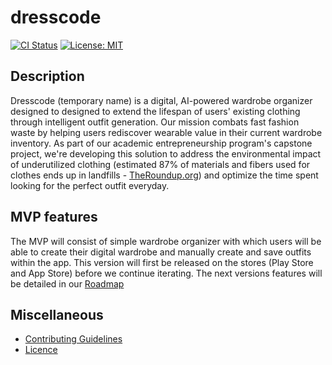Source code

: # dresscode

[![CI Status][ci-badge]][ci-workflow]
[![License: MIT][license-badge]][license-description]

[ci-badge]: https://github.com/DressCodeTeam/dresscode/actions/workflows/ci.yaml/badge.svg
[ci-workflow]: https://github.com/DressCodeTeam/dresscode/actions/workflows/ci.yml
[license-badge]: https://img.shields.io/badge/License-MIT-blue.svg
[license-description]: https://opensource.org/licenses/MIT

## Description
Dresscode (temporary name) is a digital, AI-powered wardrobe organizer designed to designed to extend
the lifespan of users' existing clothing through intelligent outfit generation. Our mission combats
fast fashion waste by helping users rediscover wearable value in their current wardrobe inventory.
As part of our academic entrepreneurship program's capstone project, we're developing this solution
to address the environmental impact of underutilized clothing (estimated 87% of materials and fibers
used for clothes ends up in landfills - [TheRoundup.org](https://theroundup.org/sustainable-fashion-statistics/))
and optimize the time spent looking for the perfect outfit everyday.

## MVP features
The MVP will consist of simple wardrobe organizer with which users will be able to create their digital
wardrobe and manually create and save outfits within the app. This version will first be released on
the stores (Play Store and App Store) before we continue iterating. The next versions features will be
detailed in our [Roadmap](Roadmap.md)

## Miscellaneous
- [Contributing Guidelines](CONTRIBUTING.md)
- [Licence](LICENSE)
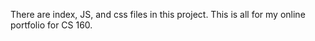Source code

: There are index, JS, and css files in this project. This is all for my online portfolio for CS 160.
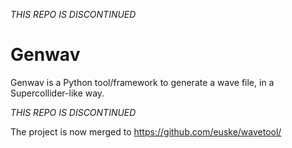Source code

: *THIS REPO IS DISCONTINUED*

Genwav
======

Genwav is a Python tool/framework to generate a wave file, in a Supercollider-like way.

*THIS REPO IS DISCONTINUED*

The project is now merged to https://github.com/euske/wavetool/
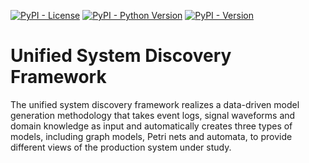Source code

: [![PyPI - License](https://img.shields.io/pypi/l/unif-sys-disc)](https://github.com/AutotwinEU/unif-sys-disc/blob/master/LICENSE)
[![PyPI - Python Version](https://img.shields.io/pypi/pyversions/unif-sys-disc)](https://www.python.org/downloads/)
[![PyPI - Version](https://img.shields.io/pypi/v/unif-sys-disc)](https://pypi.org/project/unif-sys-disc/)

# Unified System Discovery Framework

The unified system discovery framework realizes a data-driven model generation 
methodology that takes event logs, signal waveforms and domain knowledge as 
input and automatically creates three types of models, including graph models, 
Petri nets and automata, to provide different views of the production system 
under study.
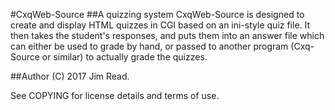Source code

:#CxqWeb-Source
##A quizzing system
CxqWeb-Source is designed to create and display HTML quizzes in CGI based on an ini-style quiz file. It then takes the student's responses, and puts them into an answer file which can either be used to grade by hand, or passed to another program (Cxq-Source or similar) to actually grade the quizzes.

##Author
(C) 2017 Jim Read.

See COPYING for license details and terms of use.
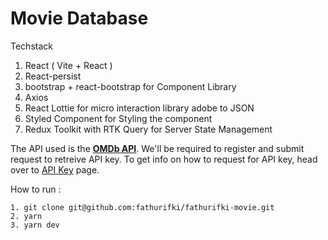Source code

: # Movie Database

Techstack
1. React ( Vite + React )
4. React-persist
5. bootstrap + react-bootstrap for Component Library
6. Axios 
7. React Lottie for micro interaction library adobe to JSON
8. Styled Component for Styling the component
9. Redux Toolkit with RTK Query for Server State Management

The API used is the [**OMDb API**](https://www.omdbapi.com/). We'll be required to register and submit request to retreive API key. To get info on how to request for API key, head over to [API Key](https://www.omdbapi.com/apikey.aspx) page.

How to run :

    1. git clone git@github.com:fathurifki/fathurifki-movie.git
    2. yarn
    3. yarn dev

-- Exercise description --
Only one thing is wanted here, an exact copy of the lines from the first line above through the line containing "As part of our", minus any picture.

-- Response for this exercise --
Source code

: # dresscode

[![CI Status][ci-badge]][ci-workflow]
[![License: MIT][license-badge]][license-description]

[ci-badge]: https://github.com/DressCodeTeam/dresscode/actions/workflows/ci.yaml/badge.svg
[ci-workflow]: https://github.com/DressCodeTeam/dresscode/actions/workflows/ci.yml
[license-badge]: https://img.shields.io/badge/License-MIT-blue.svg
[license-description]: https://opensource.org/licenses/MIT

## Description
Dresscode (temporary name) is a digital, AI-powered wardrobe organizer designed to designed to extend
the lifespan of users' existing clothing through intelligent outfit generation. Our mission combats
fast fashion waste by helping users rediscover wearable value in their current wardrobe inventory.
As part of our academic entrepreneurship program's capstone project, we're developing this solution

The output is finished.